• Help
  •    
  • About
    • CERN Open Data
    • ALICE
    • ATLAS
    • CMS
    • LHCb
    • OPERA
    • Glossary

Getting Started with CMS 2011 Open Data

Documentation Guide


  1. "I have installed the CERN Virtual Machine: now what?"
  2. "Do I have to use a virtual machine?"
  3. "OK! Where can I get the CMS data?"
  4. "Nice! But how do I analyse these data?"
  5. Option A: Analysing the primary dataset
  6. Option B: Analysing reduced datasets
  7. Performing your analysis on the PATtuples

"I have installed the CERN Virtual Machine: now what?"

To analyse CMS data collected in 2011 and 2012, you need version 5.3.32 of CMSSW, supported only on Scientific Linux 6. If you are unfamiliar with Linux, take a look at this short introduction to Linux or try this interactive command-line bootcamp. Once you have installed the CMS-specific CERN Virtual Machine, you need to open a terminal. In the "CMS-OpenData-1.5.1" VM, always use the "CMS shell" terminal available from the "CMS Shell" icon on the desktop for all CMSSW-specific commands, such as compilation and run (only if using the VM version "CMS-OpenData-1.2.0" or "CMS-OpenData-1.3.0, open a terminal with the X terminal emulator from an icon bottom-left of the VM screen). Execute the following command in the terminal if you haven't done so before; it ensures that you have this version of CMSSW running:

$ cmsrel CMSSW_5_3_32

Note that if you get a warning message about the current OS being SLC7, you are using a wrong terminal ("Outer Shell"). Open a "CMS Shell" terminal as explained above and execute the cmsrel command there.
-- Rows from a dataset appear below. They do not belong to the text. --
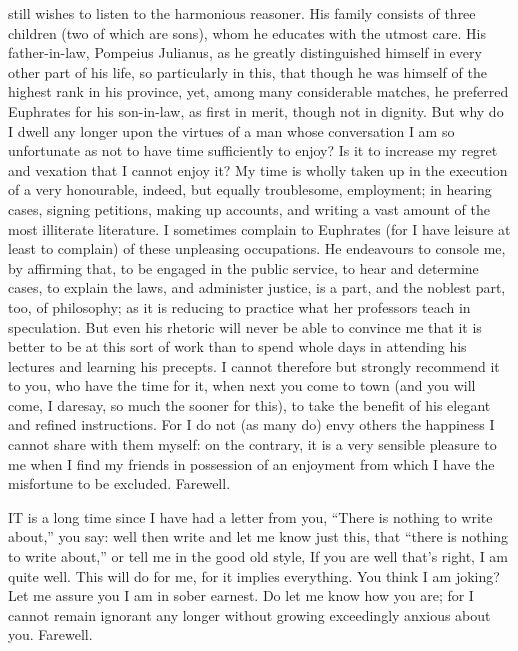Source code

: still wishes to listen to the harmonious reasoner. His family consists of
three children (two of which are sons), whom he educates with the utmost
care. His father-in-law, Pompeius Julianus, as he greatly distinguished
himself in every other part of his life, so particularly in this, that
though he was himself of the highest rank in his province, yet, among many
considerable matches, he preferred Euphrates for his son-in-law, as first
in merit, though not in dignity. But why do I dwell any longer upon the
virtues of a man whose conversation I am so unfortunate as not to have
time sufficiently to enjoy? Is it to increase my regret and vexation that
I cannot enjoy it? My time is wholly taken up in the execution of a very
honourable, indeed, but equally troublesome, employment; in hearing cases,
signing petitions, making up accounts, and writing a vast amount of the
most illiterate literature. I sometimes complain to Euphrates (for I have
leisure at least to complain) of these unpleasing occupations. He
endeavours to console me, by affirming that, to be engaged in the public
service, to hear and determine cases, to explain the laws, and administer
justice, is a part, and the noblest part, too, of philosophy; as it is
reducing to practice what her professors teach in speculation. But even
his rhetoric will never be able to convince me that it is better to be at
this sort of work than to spend whole days in attending his lectures and
learning his precepts. I cannot therefore but strongly recommend it to
you, who have the time for it, when next you come to town (and you will
come, I daresay, so much the sooner for this), to take the benefit of his
elegant and refined instructions. For I do not (as many do) envy others
the happiness I cannot share with them myself: on the contrary, it is a
very sensible pleasure to me when I find my friends in possession of an
enjoyment from which I have the misfortune to be excluded. Farewell.


IT is a long time since I have had a letter from you, ``There is nothing to
write about,'' you say: well then write and let me know just this, that
``there is nothing to write about,'' or tell me in the good old style, If
you are well that's right, I am quite well. This will do for me, for it
implies everything. You think I am joking? Let me assure you I am in sober
earnest. Do let me know how you are; for I cannot remain ignorant any
longer without growing exceedingly anxious about you. Farewell.

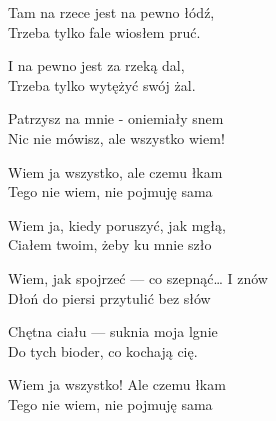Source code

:\begin{text}
    Tam na rzece jest na pewno łódź,\\
    Trzeba tylko fale wiosłem pruć.

    I na pewno jest za rzeką dal,\\
    Trzeba tylko wytężyć swój żal.

    Patrzysz na mnie - oniemiały snem\\
    Nic nie mówisz, ale wszystko wiem!

    Wiem ja wszystko, ale czemu łkam\\
    Tego nie wiem, nie pojmuję sama

    Wiem ja, kiedy poruszyć, jak mgłą,\\
    Ciałem twoim, żeby ku mnie szło

    Wiem, jak spojrzeć — co szepnąć… I znów\\
    Dłoń do piersi przytulić bez słów

    Chętna ciału — suknia moja lgnie\\
    Do tych bioder, co kochają cię.

    Wiem ja wszystko! Ale czemu łkam\\
    Tego nie wiem, nie pojmuję sama
\end{text}
\begin{chord}

\end{chord}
Then, make sure that you are always in the CMSSW_5_3_32/src/ directory ((and in the "CMS Shell" terminal, if using the "CMS-OpenData-1.5.1" VM), and that the CMS analysis environment is properly setup by entering the following commands in the terminal (you must do so every time you boot the VM before you can proceed):

$ cd CMSSW_5_3_32/src/
$ cmsenv

"Do I have to use a virtual machine?"

Not necessarily. You can also try to analyse CMS data in a Docker container instead of in a virtual machine. If you are interested in that, instructions are here.

"OK! Where can I get the CMS data?"

It is best if we start off with a quick introduction to ROOT. ROOT is the framework used by several particle-physics experiments to work with the collected data. Although analysis is not itself performed within the ROOT GUI, it is instructive to understand how these files are structured and what data and collections they contain.

The primary data provided by CMS on the CERN Open Data Portal is in a format called "Analysis Object Data" or AOD for short. These AOD files are prepared by piecing raw data collected by various sub-detectors of CMS and contain all the information that is needed for analysis. The files cannot be opened and understood as simple data tables but require ROOT in order to be read.

So, let's see what an AOD file looks like and take ROOT for a spin!

Make sure that you are in the CMSSW_5_3_32/src/ folder, and you have executed the cmsenv command in your terminal to launch the CMS analysis environment.

You can now open a CMS AOD file in ROOT. Let us open one of the files from the CERN Open Data Portal by entering the following command:

$ root root://eospublic.cern.ch//eos/opendata/cms/Run2011A/ElectronHad/AOD/12Oct2013-v1/20001/001F9231-F141-E311-8F76-003048F00942.root

You will see the ROOT logo appear on screen. You can now open the ROOT GUI by entering:

TBrowser t

Excellent! You have successfully opened a CMS AOD file in ROOT. If this was the first time you've done so, pat yourself on the back. Now, to see what is inside this file, let us take a closer look at some collections of physics objects.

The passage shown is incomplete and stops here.